It was in the field of foreign policy that Egal chiefly broke new ground. He did in fact appear to have good foreign policy advisors, but for domestic affairs he heavily relied on bad advisors who pushed him to make fatal mistakes which eventually brought his premature downfall in 1969. Mohamed Haji Ibrahim Egal could have gone down in history either as a leader who guided Somalia towards stability, or as the man who scotched its chances of better future. Sadly he displayed some of his southern brothers’ ugly traits. But, while the southern political classes were experts in electoral fraud and had been in that ‘business’ since 1954, Egal seemed to be a complete novice in domestic affairs, and as such, he handled the elections clumsily by just blindly following in the footsteps of his southern big brothers..

The Assassination of President Shermarke

A frenetic search for a successor

All over suddenly, on October 15, 1969, Radio Mogadiscio gave the shocking news that the President of the Republic had been shot dead at about 12:45 in Las Anod by a rogue policeman. The readers might perhaps be interested to learn that, a year earlier, the President had survived an assassination attempt narrowly avoiding a grenade attack while being driven from the airport to Villa Somalia.
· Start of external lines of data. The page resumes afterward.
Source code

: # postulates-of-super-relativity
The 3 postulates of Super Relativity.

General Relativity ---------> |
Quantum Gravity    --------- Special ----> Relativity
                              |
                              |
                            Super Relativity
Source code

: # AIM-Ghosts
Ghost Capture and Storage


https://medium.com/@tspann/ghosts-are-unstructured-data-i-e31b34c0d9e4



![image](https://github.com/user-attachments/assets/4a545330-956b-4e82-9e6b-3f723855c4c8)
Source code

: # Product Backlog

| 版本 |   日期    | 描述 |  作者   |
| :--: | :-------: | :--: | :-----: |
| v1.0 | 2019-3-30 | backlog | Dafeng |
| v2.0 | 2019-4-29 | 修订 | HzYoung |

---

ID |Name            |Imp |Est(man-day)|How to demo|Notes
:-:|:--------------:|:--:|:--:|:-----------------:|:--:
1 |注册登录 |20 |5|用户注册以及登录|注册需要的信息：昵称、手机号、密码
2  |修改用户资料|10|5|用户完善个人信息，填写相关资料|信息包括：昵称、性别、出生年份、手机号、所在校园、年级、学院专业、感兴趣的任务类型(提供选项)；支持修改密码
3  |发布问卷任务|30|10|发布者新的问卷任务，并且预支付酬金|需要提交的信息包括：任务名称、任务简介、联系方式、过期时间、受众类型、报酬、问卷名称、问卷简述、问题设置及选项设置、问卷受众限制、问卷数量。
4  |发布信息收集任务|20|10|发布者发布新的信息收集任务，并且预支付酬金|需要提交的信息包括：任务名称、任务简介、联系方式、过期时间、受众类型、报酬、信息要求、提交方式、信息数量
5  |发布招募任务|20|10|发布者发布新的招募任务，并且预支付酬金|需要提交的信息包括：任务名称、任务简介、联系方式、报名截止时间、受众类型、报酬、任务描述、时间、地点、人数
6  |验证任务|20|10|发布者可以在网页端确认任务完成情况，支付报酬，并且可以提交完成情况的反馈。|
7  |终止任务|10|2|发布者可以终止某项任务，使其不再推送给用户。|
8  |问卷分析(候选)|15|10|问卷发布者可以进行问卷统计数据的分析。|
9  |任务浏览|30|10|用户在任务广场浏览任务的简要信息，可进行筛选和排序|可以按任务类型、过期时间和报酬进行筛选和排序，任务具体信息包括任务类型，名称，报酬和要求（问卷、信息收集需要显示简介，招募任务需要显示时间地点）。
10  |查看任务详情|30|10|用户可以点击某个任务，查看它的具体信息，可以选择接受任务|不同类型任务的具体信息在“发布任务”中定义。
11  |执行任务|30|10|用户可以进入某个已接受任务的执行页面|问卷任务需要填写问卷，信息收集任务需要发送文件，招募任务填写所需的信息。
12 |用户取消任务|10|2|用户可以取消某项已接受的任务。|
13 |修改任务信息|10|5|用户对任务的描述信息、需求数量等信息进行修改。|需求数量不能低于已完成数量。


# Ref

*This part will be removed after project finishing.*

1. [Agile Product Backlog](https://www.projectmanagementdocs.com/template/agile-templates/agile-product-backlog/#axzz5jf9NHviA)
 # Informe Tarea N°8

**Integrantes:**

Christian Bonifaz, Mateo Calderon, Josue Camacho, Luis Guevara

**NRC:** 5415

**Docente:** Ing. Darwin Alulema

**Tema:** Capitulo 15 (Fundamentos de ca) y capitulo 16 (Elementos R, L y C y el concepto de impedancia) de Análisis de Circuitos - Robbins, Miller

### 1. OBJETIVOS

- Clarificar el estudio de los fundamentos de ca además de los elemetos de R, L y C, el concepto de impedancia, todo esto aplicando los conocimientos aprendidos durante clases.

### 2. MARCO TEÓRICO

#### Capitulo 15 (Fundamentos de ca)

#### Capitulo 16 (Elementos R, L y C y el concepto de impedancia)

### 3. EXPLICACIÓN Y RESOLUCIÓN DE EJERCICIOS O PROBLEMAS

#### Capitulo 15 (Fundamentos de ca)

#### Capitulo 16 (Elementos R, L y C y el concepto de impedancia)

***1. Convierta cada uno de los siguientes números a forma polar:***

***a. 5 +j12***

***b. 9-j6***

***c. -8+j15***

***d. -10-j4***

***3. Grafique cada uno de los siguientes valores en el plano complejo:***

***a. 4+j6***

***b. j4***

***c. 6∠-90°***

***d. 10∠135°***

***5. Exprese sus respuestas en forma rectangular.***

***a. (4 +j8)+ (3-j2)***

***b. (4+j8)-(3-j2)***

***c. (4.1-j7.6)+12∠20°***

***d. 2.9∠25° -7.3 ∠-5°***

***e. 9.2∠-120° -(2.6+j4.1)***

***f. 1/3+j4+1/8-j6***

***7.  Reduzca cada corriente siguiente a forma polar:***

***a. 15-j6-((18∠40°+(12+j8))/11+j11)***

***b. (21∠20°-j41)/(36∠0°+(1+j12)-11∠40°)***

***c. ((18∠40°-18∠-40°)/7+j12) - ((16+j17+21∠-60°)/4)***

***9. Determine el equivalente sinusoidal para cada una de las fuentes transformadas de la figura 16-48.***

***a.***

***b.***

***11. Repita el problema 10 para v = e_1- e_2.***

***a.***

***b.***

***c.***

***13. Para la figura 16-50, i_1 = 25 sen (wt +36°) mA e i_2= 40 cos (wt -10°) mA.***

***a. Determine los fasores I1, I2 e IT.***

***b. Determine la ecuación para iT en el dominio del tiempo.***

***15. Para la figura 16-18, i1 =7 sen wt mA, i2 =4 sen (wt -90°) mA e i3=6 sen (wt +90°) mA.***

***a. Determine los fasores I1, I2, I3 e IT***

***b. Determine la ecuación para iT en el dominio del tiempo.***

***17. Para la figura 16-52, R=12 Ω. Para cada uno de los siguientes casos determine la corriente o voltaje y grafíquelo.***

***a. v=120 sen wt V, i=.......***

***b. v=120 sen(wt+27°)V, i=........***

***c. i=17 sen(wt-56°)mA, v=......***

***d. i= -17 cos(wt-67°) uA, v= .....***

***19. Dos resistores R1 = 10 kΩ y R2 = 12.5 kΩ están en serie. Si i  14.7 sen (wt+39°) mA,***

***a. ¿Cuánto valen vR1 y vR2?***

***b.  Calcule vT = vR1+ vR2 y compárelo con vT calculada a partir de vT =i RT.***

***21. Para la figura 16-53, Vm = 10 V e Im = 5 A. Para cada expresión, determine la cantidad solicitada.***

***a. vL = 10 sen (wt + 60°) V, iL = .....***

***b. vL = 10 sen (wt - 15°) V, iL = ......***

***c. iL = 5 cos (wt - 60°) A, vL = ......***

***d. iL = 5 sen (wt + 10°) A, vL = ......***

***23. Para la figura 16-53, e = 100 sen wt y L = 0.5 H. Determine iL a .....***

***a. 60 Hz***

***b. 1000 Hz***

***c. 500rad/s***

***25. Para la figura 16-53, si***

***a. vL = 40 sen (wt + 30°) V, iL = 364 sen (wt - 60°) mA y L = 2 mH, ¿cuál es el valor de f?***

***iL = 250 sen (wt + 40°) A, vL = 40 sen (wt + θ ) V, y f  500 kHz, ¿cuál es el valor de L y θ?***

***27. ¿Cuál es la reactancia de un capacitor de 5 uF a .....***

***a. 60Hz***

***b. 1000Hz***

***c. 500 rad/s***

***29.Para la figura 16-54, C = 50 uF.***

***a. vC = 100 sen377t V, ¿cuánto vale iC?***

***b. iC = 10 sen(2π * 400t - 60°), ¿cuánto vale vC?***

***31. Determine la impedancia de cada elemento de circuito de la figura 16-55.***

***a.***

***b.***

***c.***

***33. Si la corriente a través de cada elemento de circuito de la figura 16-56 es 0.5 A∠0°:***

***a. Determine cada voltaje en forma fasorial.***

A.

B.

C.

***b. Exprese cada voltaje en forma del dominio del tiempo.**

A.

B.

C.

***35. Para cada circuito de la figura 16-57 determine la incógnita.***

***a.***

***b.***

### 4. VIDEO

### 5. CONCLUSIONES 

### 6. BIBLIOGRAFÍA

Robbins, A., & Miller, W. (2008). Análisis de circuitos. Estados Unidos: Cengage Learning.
It soon emerged that the earlier assailant was a close relative of the rogue soldier who gunned down the President in October 1969.

The President was visiting the northern provinces of the country that had been hit by famine and drought which has devastated the entire Migiurtinia (now Puntland) province, and the districts of Burao, Las Anod, Erigavo, Garadag and Las Koreh.

A sense of void of State authority was felt in the first hours following the death of the President, particularly when rumours started circulating that it had proven impossible to even send news of the tragic event to the Prime Minister, who was on state visit in the USA. After the official visit, the Prime Minister appears to have taken some days off at Las Vegas, as a guest of the American Hollywood film star, William Holden. “The Somali Embassy in Washington took the trouble to seek the FBI’s assistance in order to locate the whereabouts of our Prime Minister” (Mohamed Aden Sheikh, 2010) .When the ‘missing’ Premier was eventually located and informed of what had happened, he hastily returned to Mogadiscio. Soon after his arrival, he and his party’s leadership started the selection process for a presidential candidate. The choice finally fell on Haji Mussa Bogor, a consummate politician and close associate of the slain President.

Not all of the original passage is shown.